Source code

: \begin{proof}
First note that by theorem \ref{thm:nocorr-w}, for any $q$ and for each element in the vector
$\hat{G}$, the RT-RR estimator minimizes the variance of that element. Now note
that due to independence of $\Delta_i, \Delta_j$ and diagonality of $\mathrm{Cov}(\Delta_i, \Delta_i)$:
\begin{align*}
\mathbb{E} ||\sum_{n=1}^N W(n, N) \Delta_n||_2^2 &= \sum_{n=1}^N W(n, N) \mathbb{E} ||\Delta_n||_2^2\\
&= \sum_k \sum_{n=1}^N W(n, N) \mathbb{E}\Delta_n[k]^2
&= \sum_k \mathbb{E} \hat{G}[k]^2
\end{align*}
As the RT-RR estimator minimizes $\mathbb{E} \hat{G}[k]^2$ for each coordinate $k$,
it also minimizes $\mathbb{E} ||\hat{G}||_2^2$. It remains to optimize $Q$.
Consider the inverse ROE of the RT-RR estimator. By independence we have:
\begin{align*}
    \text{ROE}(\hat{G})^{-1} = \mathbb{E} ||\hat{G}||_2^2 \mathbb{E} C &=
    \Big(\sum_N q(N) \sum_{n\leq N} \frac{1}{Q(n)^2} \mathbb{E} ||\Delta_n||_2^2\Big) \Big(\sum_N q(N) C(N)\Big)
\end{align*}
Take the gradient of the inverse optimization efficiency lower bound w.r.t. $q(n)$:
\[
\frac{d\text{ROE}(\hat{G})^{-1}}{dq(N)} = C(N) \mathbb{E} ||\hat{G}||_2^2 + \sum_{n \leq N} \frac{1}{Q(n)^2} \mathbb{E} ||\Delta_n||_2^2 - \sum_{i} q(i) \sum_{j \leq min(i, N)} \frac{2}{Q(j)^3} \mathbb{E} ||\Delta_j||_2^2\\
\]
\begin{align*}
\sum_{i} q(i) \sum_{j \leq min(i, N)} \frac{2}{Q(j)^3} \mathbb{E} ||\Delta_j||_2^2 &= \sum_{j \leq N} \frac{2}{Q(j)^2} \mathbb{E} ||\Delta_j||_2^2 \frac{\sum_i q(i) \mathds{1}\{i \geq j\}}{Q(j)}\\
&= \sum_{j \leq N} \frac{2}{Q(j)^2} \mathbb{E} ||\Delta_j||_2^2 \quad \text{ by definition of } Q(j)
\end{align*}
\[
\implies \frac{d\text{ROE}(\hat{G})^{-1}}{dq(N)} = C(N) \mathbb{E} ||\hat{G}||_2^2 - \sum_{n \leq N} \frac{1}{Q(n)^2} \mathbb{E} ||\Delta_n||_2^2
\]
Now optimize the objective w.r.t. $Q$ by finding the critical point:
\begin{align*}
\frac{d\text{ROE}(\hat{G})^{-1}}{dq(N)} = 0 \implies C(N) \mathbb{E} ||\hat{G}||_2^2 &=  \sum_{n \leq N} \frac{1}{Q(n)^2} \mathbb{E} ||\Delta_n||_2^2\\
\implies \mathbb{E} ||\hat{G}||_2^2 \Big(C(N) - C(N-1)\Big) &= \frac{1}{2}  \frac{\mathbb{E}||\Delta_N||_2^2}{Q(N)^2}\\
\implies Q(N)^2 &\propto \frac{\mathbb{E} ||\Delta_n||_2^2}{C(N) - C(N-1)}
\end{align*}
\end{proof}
...
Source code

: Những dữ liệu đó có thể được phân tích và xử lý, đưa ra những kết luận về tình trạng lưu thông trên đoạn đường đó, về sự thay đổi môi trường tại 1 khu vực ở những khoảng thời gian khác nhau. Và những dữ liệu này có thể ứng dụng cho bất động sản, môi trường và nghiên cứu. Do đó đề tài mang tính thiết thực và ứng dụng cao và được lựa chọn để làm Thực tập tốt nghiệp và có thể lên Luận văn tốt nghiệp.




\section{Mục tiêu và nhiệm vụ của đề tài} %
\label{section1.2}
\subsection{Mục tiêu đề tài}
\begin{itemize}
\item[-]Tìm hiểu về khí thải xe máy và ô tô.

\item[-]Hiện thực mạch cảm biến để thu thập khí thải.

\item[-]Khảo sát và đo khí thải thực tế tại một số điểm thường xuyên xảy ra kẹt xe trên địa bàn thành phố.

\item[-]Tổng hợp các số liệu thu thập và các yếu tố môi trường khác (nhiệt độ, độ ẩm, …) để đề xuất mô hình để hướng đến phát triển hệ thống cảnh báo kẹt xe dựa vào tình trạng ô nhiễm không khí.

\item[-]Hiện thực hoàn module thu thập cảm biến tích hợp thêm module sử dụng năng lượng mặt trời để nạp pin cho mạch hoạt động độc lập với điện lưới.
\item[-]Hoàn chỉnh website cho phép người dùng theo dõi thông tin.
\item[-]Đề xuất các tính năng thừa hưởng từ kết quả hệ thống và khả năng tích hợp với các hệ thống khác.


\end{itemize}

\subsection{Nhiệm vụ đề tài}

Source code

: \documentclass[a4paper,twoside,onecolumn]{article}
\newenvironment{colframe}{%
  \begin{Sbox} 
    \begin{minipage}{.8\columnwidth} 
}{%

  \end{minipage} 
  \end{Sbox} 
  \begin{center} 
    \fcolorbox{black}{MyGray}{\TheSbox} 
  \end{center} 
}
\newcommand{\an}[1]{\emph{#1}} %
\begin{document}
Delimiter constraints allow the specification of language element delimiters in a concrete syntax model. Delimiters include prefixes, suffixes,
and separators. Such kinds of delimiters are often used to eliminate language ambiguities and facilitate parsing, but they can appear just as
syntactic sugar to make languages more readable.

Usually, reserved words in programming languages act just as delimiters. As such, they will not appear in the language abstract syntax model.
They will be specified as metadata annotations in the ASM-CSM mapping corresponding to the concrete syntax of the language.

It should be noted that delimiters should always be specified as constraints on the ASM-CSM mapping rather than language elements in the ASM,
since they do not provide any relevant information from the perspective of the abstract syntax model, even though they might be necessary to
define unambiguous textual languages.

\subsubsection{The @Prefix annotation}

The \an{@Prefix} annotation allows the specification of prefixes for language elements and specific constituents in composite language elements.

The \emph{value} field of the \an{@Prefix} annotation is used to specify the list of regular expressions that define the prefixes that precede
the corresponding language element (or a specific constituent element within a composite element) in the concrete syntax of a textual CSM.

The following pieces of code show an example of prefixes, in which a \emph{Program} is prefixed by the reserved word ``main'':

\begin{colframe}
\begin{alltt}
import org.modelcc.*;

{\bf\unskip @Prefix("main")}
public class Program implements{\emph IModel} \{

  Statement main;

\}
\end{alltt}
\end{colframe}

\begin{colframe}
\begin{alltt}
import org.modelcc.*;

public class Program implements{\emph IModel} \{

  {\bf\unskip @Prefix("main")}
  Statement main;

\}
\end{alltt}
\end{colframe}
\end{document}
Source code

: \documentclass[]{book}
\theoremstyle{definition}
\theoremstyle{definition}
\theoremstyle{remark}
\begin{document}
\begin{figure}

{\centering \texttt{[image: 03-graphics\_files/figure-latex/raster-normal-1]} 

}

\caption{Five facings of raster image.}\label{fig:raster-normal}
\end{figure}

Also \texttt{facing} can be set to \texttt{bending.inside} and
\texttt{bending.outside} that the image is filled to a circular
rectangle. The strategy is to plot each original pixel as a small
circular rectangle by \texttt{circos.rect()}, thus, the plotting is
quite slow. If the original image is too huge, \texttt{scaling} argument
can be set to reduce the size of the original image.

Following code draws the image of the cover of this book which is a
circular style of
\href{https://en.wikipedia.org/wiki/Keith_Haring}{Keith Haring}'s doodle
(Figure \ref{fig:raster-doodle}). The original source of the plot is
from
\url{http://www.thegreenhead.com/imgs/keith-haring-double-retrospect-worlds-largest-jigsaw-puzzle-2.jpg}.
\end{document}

— What you have to do —
State the number of lines in the data above containing the string "động" and nothing more.

— Answer to this exercise —
2